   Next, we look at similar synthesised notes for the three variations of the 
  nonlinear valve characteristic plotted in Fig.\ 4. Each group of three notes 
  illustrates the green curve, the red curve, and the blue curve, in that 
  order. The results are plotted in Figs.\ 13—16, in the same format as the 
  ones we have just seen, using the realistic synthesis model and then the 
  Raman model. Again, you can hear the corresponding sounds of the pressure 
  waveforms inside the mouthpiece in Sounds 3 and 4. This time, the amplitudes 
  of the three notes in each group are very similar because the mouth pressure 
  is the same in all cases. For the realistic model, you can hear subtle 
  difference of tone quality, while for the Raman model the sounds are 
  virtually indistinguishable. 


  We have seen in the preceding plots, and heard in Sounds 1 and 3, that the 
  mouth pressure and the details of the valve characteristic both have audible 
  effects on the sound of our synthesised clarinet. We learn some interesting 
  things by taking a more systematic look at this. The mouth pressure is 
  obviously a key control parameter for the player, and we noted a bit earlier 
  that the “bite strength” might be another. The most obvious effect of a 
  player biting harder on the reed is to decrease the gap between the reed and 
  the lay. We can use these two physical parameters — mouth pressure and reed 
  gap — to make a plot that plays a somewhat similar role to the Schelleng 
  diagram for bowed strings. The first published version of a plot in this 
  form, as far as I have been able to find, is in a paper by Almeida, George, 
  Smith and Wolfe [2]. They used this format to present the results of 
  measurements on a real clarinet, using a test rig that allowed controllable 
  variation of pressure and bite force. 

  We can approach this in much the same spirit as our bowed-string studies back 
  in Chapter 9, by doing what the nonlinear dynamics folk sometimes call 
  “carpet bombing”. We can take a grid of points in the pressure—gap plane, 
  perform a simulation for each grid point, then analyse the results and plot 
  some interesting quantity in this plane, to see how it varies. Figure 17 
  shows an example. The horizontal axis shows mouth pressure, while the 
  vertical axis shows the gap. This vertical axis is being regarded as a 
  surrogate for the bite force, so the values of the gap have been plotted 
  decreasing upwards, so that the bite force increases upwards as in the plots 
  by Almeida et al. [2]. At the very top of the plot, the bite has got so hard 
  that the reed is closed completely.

------------------------------------------------

§ What the exercise asks:
Return the entries in full, keeping every line exactly as it is.

§ Worked solution:
   Next, we look at similar synthesised notes for the three variations of the 
  nonlinear valve characteristic plotted in Fig.\ 4. Each group of three notes 
  illustrates the green curve, the red curve, and the blue curve, in that 
  order. The results are plotted in Figs.\ 13—16, in the same format as the 
  ones we have just seen, using the realistic synthesis model and then the 
  Raman model. Again, you can hear the corresponding sounds of the pressure 
  waveforms inside the mouthpiece in Sounds 3 and 4. This time, the amplitudes 
  of the three notes in each group are very similar because the mouth pressure 
  is the same in all cases. For the realistic model, you can hear subtle 
  difference of tone quality, while for the Raman model the sounds are 
  virtually indistinguishable. 


  We have seen in the preceding plots, and heard in Sounds 1 and 3, that the 
  mouth pressure and the details of the valve characteristic both have audible 
  effects on the sound of our synthesised clarinet. We learn some interesting 
  things by taking a more systematic look at this. The mouth pressure is 
  obviously a key control parameter for the player, and we noted a bit earlier 
  that the “bite strength” might be another. The most obvious effect of a 
  player biting harder on the reed is to decrease the gap between the reed and 
  the lay. We can use these two physical parameters — mouth pressure and reed 
  gap — to make a plot that plays a somewhat similar role to the Schelleng 
  diagram for bowed strings. The first published version of a plot in this 
  form, as far as I have been able to find, is in a paper by Almeida, George, 
  Smith and Wolfe [2]. They used this format to present the results of 
  measurements on a real clarinet, using a test rig that allowed controllable 
  variation of pressure and bite force. 

  We can approach this in much the same spirit as our bowed-string studies back 
  in Chapter 9, by doing what the nonlinear dynamics folk sometimes call 
  “carpet bombing”. We can take a grid of points in the pressure—gap plane, 
  perform a simulation for each grid point, then analyse the results and plot 
  some interesting quantity in this plane, to see how it varies. Figure 17 
  shows an example. The horizontal axis shows mouth pressure, while the 
  vertical axis shows the gap. This vertical axis is being regarded as a 
  surrogate for the bite force, so the values of the gap have been plotted 
  decreasing upwards, so that the bite force increases upwards as in the plots 
  by Almeida et al. [2]. At the very top of the plot, the bite has got so hard 
  that the reed is closed completely.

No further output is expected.